YOKOTA AIR BASE, Japan - A Japanese National Police car waits at a traffic light in front of base Monday evening. Japanese police and U.S. military officials have increased security measures at and around installations on mainland Japan and Okinawa in advance of the APEC summit next week. The Asia Pacific Economic Cooperation meeting will take place in Yokohama, near Tokyo and two major U.S. bases. The stop in Japan will wrap up Obama's nine-day Asia tour that begins Friday. (Charlie Reed/Stars and Stripes)
YOKOTA AIR BASE, Japan — The U.S. military and Japanese police are stepping up security measures in advance of next week’s APEC summit, which President Barack Obama is expected to attend.
Obama is scheduled to be in Yokohama on Nov. 13 and 14, according to the White House. The stop in Japan – his second since taking office – will wrap up the Asian Pacific Economic Cooperation meeting and conclude his Asia tour that begins Friday.
The Japanese National Police Agency has created a 21,000-man task force to provide security for the summit that begins Sunday, according to an JNPA spokesman. Japanese cops already have begun standing guard outside many of the 85 U.S. military bases on mainland Japan and Okinawa, where force-protection threat levels were raised this week in advance of the event, military officials said.
Parts of the Shuto Expressway in central Tokyo and the Bayshore Route highway between Tokyo and Yokohama will be rerouted or closed at various times throughout the week, a Tokyo Metropolitan Police official said Tuesday.
During his visit to Japan, Obama will address a group of Japanese CEOs, meet with Asian leaders for closed-door APEC talks and visit the giant Buddha statue in Kamakura, a coastal village near Yokohama. Much of the equipment and supplies associated with Air Force One and the presidential entourage is expected to pass through U.S. military installations in the region as Obama travels through India, Indonesia, South Korea and Japan.
The president, who will also attend the upcoming G-20 summit in South Korea, is scheduled to address U.S. troops in Seoul on Thursday to commemorate Veterans Day and the 60th anniversary of the Korean War.
His participation in the G-20 and APEC meetings will reinforce Washington’s role in shaping economic and security policies in Asia and deepen longstanding alliances with South Korea and Japan, White House officials have said.

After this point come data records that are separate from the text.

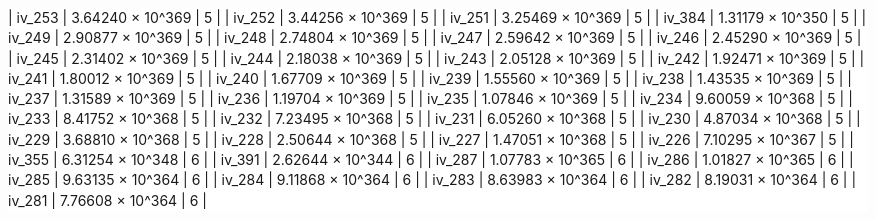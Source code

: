 | iv_253 | 3.64240 × 10^369 | 5 |
| iv_252 | 3.44256 × 10^369 | 5 |
| iv_251 | 3.25469 × 10^369 | 5 |
| iv_384 | 1.31179 × 10^350 | 5 |
| iv_249 | 2.90877 × 10^369 | 5 |
| iv_248 | 2.74804 × 10^369 | 5 |
| iv_247 | 2.59642 × 10^369 | 5 |
| iv_246 | 2.45290 × 10^369 | 5 |
| iv_245 | 2.31402 × 10^369 | 5 |
| iv_244 | 2.18038 × 10^369 | 5 |
| iv_243 | 2.05128 × 10^369 | 5 |
| iv_242 | 1.92471 × 10^369 | 5 |
| iv_241 | 1.80012 × 10^369 | 5 |
| iv_240 | 1.67709 × 10^369 | 5 |
| iv_239 | 1.55560 × 10^369 | 5 |
| iv_238 | 1.43535 × 10^369 | 5 |
| iv_237 | 1.31589 × 10^369 | 5 |
| iv_236 | 1.19704 × 10^369 | 5 |
| iv_235 | 1.07846 × 10^369 | 5 |
| iv_234 | 9.60059 × 10^368 | 5 |
| iv_233 | 8.41752 × 10^368 | 5 |
| iv_232 | 7.23495 × 10^368 | 5 |
| iv_231 | 6.05260 × 10^368 | 5 |
| iv_230 | 4.87034 × 10^368 | 5 |
| iv_229 | 3.68810 × 10^368 | 5 |
| iv_228 | 2.50644 × 10^368 | 5 |
| iv_227 | 1.47051 × 10^368 | 5 |
| iv_226 | 7.10295 × 10^367 | 5 |
| iv_355 | 6.31254 × 10^348 | 6 |
| iv_391 | 2.62644 × 10^344 | 6 |
| iv_287 | 1.07783 × 10^365 | 6 |
| iv_286 | 1.01827 × 10^365 | 6 |
| iv_285 | 9.63135 × 10^364 | 6 |
| iv_284 | 9.11868 × 10^364 | 6 |
| iv_283 | 8.63983 × 10^364 | 6 |
| iv_282 | 8.19031 × 10^364 | 6 |
| iv_281 | 7.76608 × 10^364 | 6 |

His preceding stops in India and Indonesia will help solidify new U.S. partnerships with those democracies, Jeff Bader, the administration’s director for Asian Affairs, said Tuesday in an online White House.gov discussion previewing Obama’s trip. The president will continue combating recent misperceptions in Asia that the U.S. wars in Afghanistan and Iraq and the American economic downturn have “distracted” the United States from its role in Asia, Bader said.